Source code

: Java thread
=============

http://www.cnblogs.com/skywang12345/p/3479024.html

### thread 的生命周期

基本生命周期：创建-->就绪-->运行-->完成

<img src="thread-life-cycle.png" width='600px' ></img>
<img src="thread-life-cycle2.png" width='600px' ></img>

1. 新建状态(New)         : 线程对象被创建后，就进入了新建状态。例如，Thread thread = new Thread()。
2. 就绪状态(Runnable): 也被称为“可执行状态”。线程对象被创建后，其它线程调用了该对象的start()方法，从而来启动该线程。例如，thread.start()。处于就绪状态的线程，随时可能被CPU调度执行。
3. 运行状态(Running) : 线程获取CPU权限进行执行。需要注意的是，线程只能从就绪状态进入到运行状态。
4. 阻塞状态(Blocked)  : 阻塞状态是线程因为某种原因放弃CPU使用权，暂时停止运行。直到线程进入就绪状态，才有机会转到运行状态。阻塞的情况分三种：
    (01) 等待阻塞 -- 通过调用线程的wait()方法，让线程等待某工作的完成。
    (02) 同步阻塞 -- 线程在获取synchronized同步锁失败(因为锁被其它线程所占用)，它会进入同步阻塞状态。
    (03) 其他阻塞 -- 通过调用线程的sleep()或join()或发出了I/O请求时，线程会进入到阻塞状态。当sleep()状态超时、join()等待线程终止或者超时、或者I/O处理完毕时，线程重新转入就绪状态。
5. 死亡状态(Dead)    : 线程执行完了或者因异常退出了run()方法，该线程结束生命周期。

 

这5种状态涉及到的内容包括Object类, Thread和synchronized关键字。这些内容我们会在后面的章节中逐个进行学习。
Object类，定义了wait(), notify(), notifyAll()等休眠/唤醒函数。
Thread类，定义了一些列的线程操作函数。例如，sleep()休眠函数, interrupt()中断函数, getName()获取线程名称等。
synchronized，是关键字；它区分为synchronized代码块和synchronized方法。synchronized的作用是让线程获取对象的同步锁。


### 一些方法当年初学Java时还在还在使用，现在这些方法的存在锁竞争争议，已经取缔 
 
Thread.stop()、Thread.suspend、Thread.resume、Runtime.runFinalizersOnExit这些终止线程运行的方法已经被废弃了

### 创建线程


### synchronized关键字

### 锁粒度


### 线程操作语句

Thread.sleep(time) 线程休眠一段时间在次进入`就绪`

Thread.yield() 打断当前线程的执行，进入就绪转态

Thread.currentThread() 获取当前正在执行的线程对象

☆ ☆ ☆ ☆

▶ What you are asked to do
Report how many lines in the data include the string "线程对象被创建后", giving nothing but that number.

▶ Answer
2